● Source records

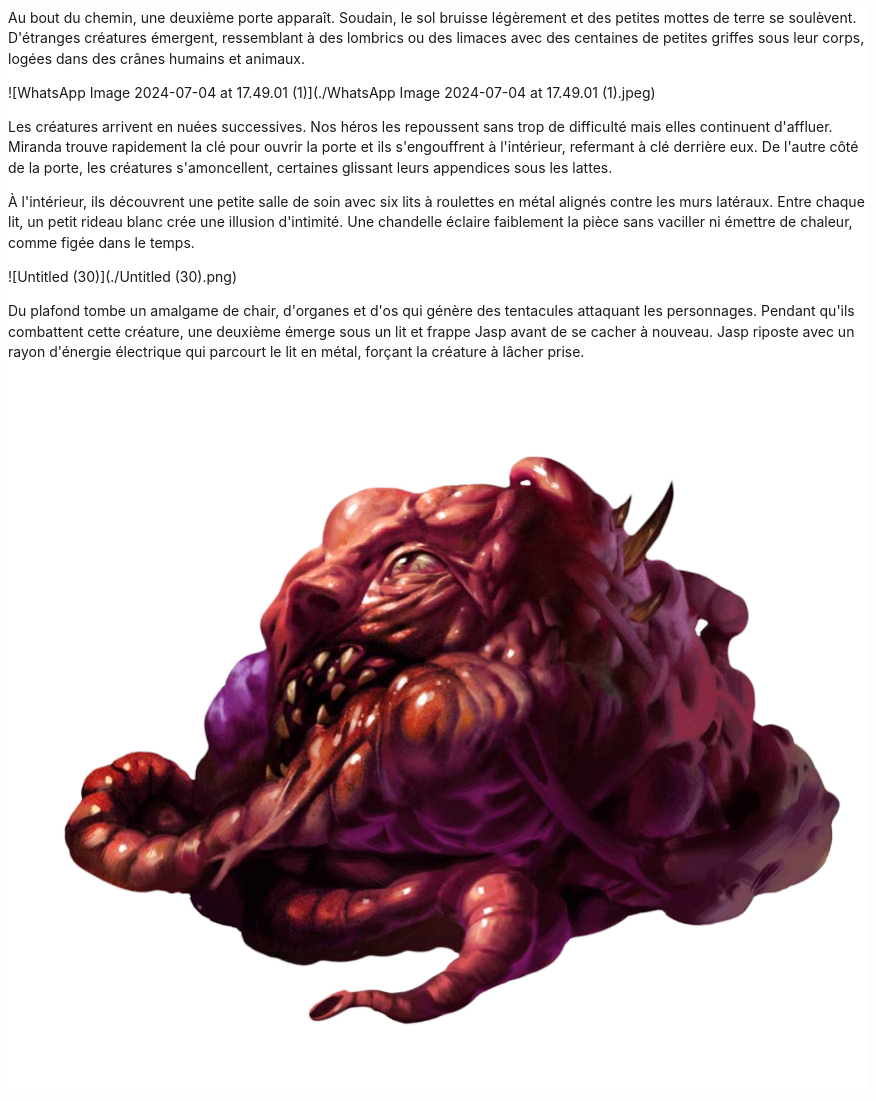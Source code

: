 Au bout du chemin, une deuxième porte apparaît. Soudain, le sol bruisse légèrement et des petites mottes de terre se soulèvent. D'étranges créatures émergent, ressemblant à des lombrics ou des limaces avec des centaines de petites griffes sous leur corps, logées dans des crânes humains et animaux.

![WhatsApp Image 2024-07-04 at 17.49.01 (1)](./WhatsApp Image 2024-07-04 at 17.49.01 (1).jpeg)

Les créatures arrivent en nuées successives. Nos héros les repoussent sans trop de difficulté mais elles continuent d'affluer. Miranda trouve rapidement la clé pour ouvrir la porte et ils s'engouffrent à l'intérieur, refermant à clé derrière eux. De l'autre côté de la porte, les créatures s'amoncellent, certaines glissant leurs appendices sous les lattes.

À l'intérieur, ils découvrent une petite salle de soin avec six lits à roulettes en métal alignés contre les murs latéraux. Entre chaque lit, un petit rideau blanc crée une illusion d'intimité. Une chandelle éclaire faiblement la pièce sans vaciller ni émettre de chaleur, comme figée dans le temps.

![Untitled (30)](./Untitled (30).png)

Du plafond tombe un amalgame de chair, d'organes et d'os qui génère des tentacules attaquant les personnages. Pendant qu'ils combattent cette créature, une deuxième émerge sous un lit et frappe Jasp avant de se cacher à nouveau. Jasp riposte avec un rayon d'énergie électrique qui parcourt le lit en métal, forçant la créature à lâcher prise.

![image-20240709111038558](./image-20240709111038558.png)
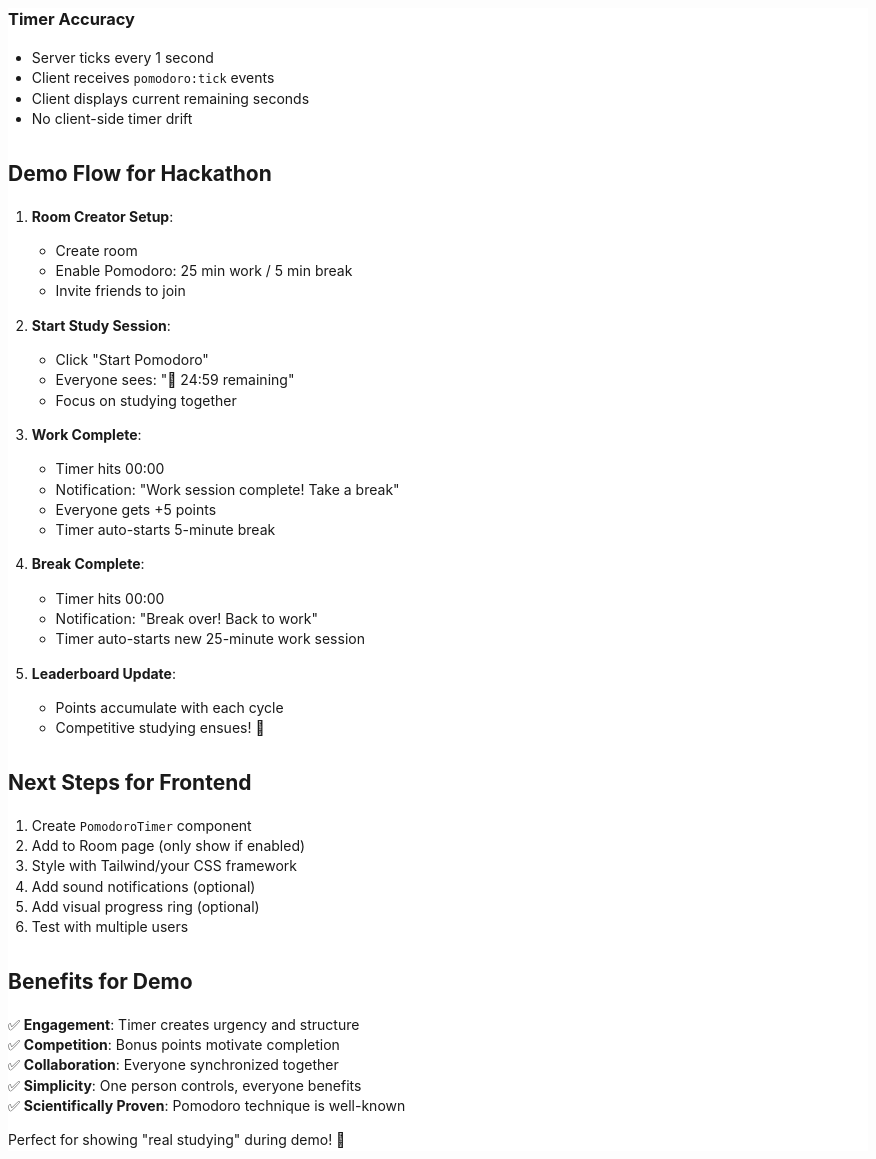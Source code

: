### Timer Accuracy
- Server ticks every 1 second
- Client receives `pomodoro:tick` events
- Client displays current remaining seconds
- No client-side timer drift

## Demo Flow for Hackathon

1. **Room Creator Setup**:
   - Create room
   - Enable Pomodoro: 25 min work / 5 min break
   - Invite friends to join

2. **Start Study Session**:
   - Click "Start Pomodoro"
   - Everyone sees: "🍅 24:59 remaining"
   - Focus on studying together

3. **Work Complete**:
   - Timer hits 00:00
   - Notification: "Work session complete! Take a break"
   - Everyone gets +5 points
   - Timer auto-starts 5-minute break

4. **Break Complete**:
   - Timer hits 00:00
   - Notification: "Break over! Back to work"
   - Timer auto-starts new 25-minute work session

5. **Leaderboard Update**:
   - Points accumulate with each cycle
   - Competitive studying ensues! 🎯

## Next Steps for Frontend

1. Create `PomodoroTimer` component
2. Add to Room page (only show if enabled)
3. Style with Tailwind/your CSS framework
4. Add sound notifications (optional)
5. Add visual progress ring (optional)
6. Test with multiple users

## Benefits for Demo

✅ **Engagement**: Timer creates urgency and structure  
✅ **Competition**: Bonus points motivate completion  
✅ **Collaboration**: Everyone synchronized together  
✅ **Simplicity**: One person controls, everyone benefits  
✅ **Scientifically Proven**: Pomodoro technique is well-known  

Perfect for showing "real studying" during demo! 🚀
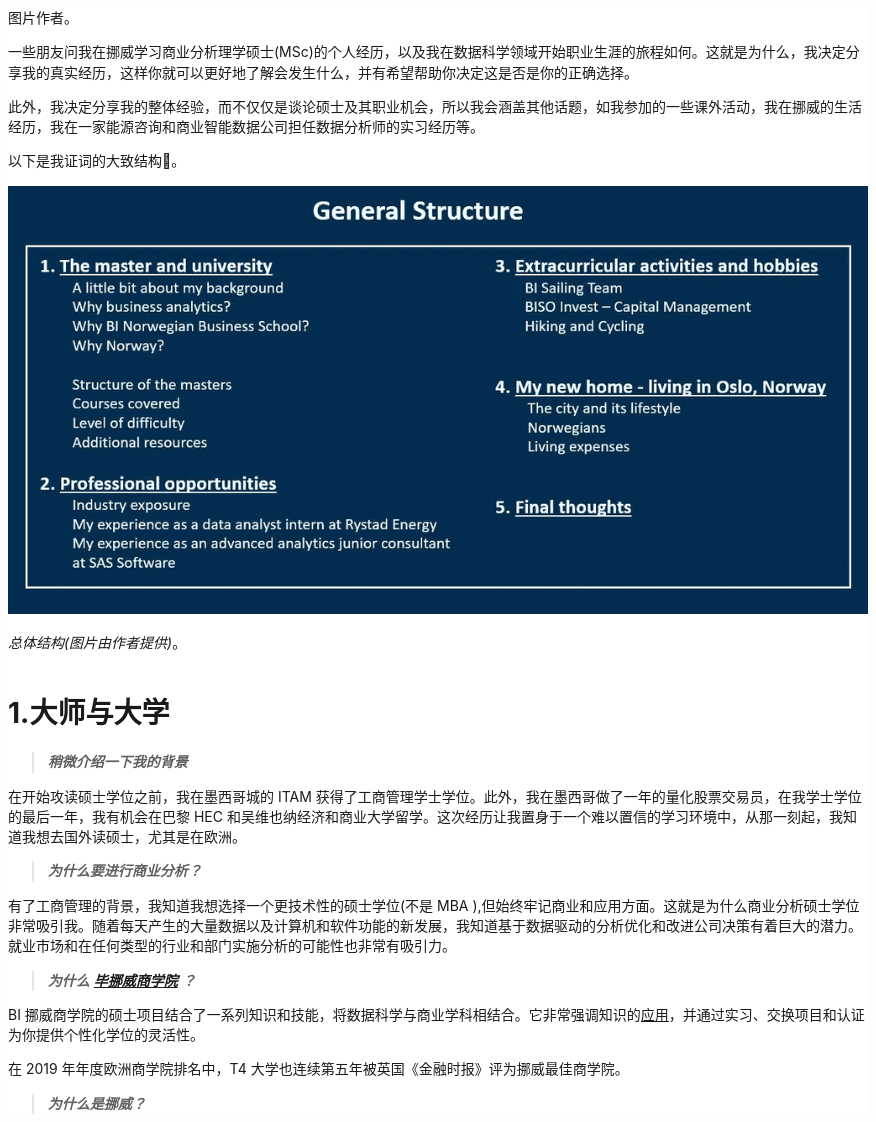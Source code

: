 图片作者。

一些朋友问我在挪威学习商业分析理学硕士(MSc)的个人经历，以及我在数据科学领域开始职业生涯的旅程如何。这就是为什么，我决定分享我的真实经历，这样你就可以更好地了解会发生什么，并有希望帮助你决定这是否是你的正确选择。

此外，我决定分享我的整体经验，而不仅仅是谈论硕士及其职业机会，所以我会涵盖其他话题，如我参加的一些课外活动，我在挪威的生活经历，我在一家能源咨询和商业智能数据公司担任数据分析师的实习经历等。

以下是我证词的大致结构🙂。

![](img/93fe8cd617b63ced5eff9d91b427666b.png)

*总体结构(图片由作者提供)*。

# 1.大师与大学

> ***稍微介绍一下我的背景***

在开始攻读硕士学位之前，我在墨西哥城的 ITAM 获得了工商管理学士学位。此外，我在墨西哥做了一年的量化股票交易员，在我学士学位的最后一年，我有机会在巴黎 HEC 和吴维也纳经济和商业大学留学。这次经历让我置身于一个难以置信的学习环境中，从那一刻起，我知道我想去国外读硕士，尤其是在欧洲。

> ***为什么要进行商业分析？***

有了工商管理的背景，我知道我想选择一个更技术性的硕士学位(不是 MBA ),但始终牢记商业和应用方面。这就是为什么商业分析硕士学位非常吸引我。随着每天产生的大量数据以及计算机和软件功能的新发展，我知道基于数据驱动的分析优化和改进公司决策有着巨大的潜力。就业市场和在任何类型的行业和部门实施分析的可能性也非常有吸引力。

> ***为什么*** [***毕挪威商学院***](https://www.youtube.com/watch?v=tzqrdxO5D8I) ***？***

BI 挪威商学院的硕士项目结合了一系列知识和技能，将数据科学与商业学科相结合。它非常强调知识的[应用](https://www.youtube.com/watch?v=YPeJvdUuJqA)，并通过实习、交换项目和认证为你提供个性化学位的灵活性。

在 2019 年年度欧洲商学院排名中，T4 大学也连续第五年被英国《金融时报》评为挪威最佳商学院。

> ***为什么是挪威？***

● Exercise details
What is needed is an exact copy of the lines above from the one with "Perfect for showing" to the one with "BI 挪威商学院的硕士项目结", both ends kept, and nothing more; please leave the pictures out.

● Result for this exercise
Perfect for showing "real studying" during demo! 🚀
Source code

: 图片作者。

一些朋友问我在挪威学习商业分析理学硕士(MSc)的个人经历，以及我在数据科学领域开始职业生涯的旅程如何。这就是为什么，我决定分享我的真实经历，这样你就可以更好地了解会发生什么，并有希望帮助你决定这是否是你的正确选择。

此外，我决定分享我的整体经验，而不仅仅是谈论硕士及其职业机会，所以我会涵盖其他话题，如我参加的一些课外活动，我在挪威的生活经历，我在一家能源咨询和商业智能数据公司担任数据分析师的实习经历等。

以下是我证词的大致结构🙂。

![](img/93fe8cd617b63ced5eff9d91b427666b.png)

*总体结构(图片由作者提供)*。

# 1.大师与大学

> ***稍微介绍一下我的背景***

在开始攻读硕士学位之前，我在墨西哥城的 ITAM 获得了工商管理学士学位。此外，我在墨西哥做了一年的量化股票交易员，在我学士学位的最后一年，我有机会在巴黎 HEC 和吴维也纳经济和商业大学留学。这次经历让我置身于一个难以置信的学习环境中，从那一刻起，我知道我想去国外读硕士，尤其是在欧洲。

> ***为什么要进行商业分析？***

有了工商管理的背景，我知道我想选择一个更技术性的硕士学位(不是 MBA ),但始终牢记商业和应用方面。这就是为什么商业分析硕士学位非常吸引我。随着每天产生的大量数据以及计算机和软件功能的新发展，我知道基于数据驱动的分析优化和改进公司决策有着巨大的潜力。就业市场和在任何类型的行业和部门实施分析的可能性也非常有吸引力。

> ***为什么*** [***毕挪威商学院***](https://www.youtube.com/watch?v=tzqrdxO5D8I) ***？***

BI 挪威商学院的硕士项目结合了一系列知识和技能，将数据科学与商业学科相结合。它非常强调知识的[应用](https://www.youtube.com/watch?v=YPeJvdUuJqA)，并通过实习、交换项目和认证为你提供个性化学位的灵活性。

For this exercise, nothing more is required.